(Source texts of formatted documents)
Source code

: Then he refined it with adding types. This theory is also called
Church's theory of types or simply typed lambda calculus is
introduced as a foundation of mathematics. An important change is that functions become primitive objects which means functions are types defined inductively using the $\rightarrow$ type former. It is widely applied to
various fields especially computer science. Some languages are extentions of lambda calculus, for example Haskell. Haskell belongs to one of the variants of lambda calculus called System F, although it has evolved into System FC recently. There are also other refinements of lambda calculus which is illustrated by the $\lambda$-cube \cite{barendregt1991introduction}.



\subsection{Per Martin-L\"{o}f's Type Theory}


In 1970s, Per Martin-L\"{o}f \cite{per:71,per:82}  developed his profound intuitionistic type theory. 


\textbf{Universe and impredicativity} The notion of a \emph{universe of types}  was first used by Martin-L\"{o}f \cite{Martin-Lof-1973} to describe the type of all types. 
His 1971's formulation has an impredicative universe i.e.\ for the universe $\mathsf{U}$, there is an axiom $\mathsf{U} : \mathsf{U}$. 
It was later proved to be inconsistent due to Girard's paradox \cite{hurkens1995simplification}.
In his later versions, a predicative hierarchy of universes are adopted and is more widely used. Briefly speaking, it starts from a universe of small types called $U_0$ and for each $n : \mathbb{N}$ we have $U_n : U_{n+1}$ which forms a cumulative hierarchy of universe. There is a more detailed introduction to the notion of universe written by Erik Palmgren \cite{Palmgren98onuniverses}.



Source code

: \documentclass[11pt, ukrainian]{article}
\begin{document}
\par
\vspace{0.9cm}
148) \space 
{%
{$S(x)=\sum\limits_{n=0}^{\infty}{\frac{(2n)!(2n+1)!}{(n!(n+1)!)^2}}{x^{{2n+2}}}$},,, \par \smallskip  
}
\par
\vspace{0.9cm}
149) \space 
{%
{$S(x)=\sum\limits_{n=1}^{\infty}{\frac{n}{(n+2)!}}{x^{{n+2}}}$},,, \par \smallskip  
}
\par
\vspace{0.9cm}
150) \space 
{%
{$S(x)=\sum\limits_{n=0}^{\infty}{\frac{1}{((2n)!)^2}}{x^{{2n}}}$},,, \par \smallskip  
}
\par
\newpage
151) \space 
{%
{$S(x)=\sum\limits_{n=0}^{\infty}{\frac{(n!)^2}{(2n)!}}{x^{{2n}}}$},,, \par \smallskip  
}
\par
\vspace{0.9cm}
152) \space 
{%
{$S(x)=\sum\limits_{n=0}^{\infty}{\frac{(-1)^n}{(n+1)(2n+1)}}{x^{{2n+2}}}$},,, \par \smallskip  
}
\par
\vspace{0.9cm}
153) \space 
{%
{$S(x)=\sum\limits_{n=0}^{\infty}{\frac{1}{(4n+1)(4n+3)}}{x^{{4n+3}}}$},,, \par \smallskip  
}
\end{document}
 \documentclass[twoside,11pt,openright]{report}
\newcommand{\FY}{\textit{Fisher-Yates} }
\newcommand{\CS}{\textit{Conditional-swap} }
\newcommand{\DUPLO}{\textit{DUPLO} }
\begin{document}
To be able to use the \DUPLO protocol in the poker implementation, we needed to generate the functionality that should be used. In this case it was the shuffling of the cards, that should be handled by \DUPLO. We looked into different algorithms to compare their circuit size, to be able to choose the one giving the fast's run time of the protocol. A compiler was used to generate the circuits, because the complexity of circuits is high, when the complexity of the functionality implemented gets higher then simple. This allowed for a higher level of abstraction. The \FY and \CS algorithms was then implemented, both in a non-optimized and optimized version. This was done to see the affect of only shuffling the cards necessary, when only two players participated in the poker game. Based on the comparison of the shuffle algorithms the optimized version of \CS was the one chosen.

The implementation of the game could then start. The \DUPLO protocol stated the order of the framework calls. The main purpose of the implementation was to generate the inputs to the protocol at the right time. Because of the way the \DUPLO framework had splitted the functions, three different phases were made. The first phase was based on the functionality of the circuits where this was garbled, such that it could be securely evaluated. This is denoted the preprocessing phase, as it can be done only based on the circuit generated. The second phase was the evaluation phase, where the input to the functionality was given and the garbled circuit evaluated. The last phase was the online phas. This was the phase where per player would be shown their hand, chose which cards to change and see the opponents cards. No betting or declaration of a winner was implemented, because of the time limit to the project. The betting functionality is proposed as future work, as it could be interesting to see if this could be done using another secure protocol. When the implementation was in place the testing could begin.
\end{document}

§ **The problem**
Set down each line exactly as it appears, starting at the top of the data and ending at the line containing "introduced as a", and include no other lines.

§ **Response area**
Source code

: Then he refined it with adding types. This theory is also called
Church's theory of types or simply typed lambda calculus is
introduced as a foundation of mathematics. An important change is that functions become primitive objects which means functions are types defined inductively using the $\rightarrow$ type former. It is widely applied to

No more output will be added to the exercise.